Proposed Metro FY22-23 Budget: Increase Freeway Widening, Decrease Transit Construction

5:22 PM PDT on March 17, 2022

Metro is spending $679 million to widen the 5 Freeway through Santa Clarita. Photo by Joe Linton/Streetsblog L.A.

In a report to the Metro board Finance, Budget, and Audit Committee yesterday, Metro staff gave an early preview of the proposed budget for Metro's next fiscal year, which starts in July. In May, the board will vote on the roughly $8 billion overall FY22-23 budget. While the full budget figures are still in flux, the current proposal shows a 30 percent increase in freeway expansion and a 9 percent decrease in transit expansion.

(A note on language: Metro's budget wording is misleading.
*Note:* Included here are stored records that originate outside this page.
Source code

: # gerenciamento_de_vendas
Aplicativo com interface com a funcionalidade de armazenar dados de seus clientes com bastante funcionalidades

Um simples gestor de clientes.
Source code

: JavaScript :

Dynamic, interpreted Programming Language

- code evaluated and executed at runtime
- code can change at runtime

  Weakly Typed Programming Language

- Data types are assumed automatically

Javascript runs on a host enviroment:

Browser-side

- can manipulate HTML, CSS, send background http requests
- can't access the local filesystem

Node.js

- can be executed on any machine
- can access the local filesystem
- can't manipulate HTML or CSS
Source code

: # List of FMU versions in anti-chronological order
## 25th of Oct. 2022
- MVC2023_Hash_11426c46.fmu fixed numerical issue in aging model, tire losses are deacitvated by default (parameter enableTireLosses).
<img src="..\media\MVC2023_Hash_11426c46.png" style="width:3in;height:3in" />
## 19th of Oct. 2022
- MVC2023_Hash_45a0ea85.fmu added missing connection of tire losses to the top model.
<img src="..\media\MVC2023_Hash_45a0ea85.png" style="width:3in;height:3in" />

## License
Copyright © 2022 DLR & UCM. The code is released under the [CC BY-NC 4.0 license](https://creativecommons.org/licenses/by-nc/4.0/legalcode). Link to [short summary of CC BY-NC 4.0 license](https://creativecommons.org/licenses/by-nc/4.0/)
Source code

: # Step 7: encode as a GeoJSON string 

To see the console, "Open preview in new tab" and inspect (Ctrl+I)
Metro's budgets and staff reports show two main capital categories: "Highway Modernization" and "Transit Expansion." There is nothing "modern" about Metro spending billions to widen freeways, so this Streetsblog post uses equivalent terminology for these categories: "Highway Expansion" and "Transit Expansion.")

Metro's preliminary
Metro's proposed FY22-23 Highway Expansion budget - via Metro staff report
Metro's preliminary

This year's proposed 30 percent increase comes on top of an 80 percent increase in last year's Highway Expansion budget.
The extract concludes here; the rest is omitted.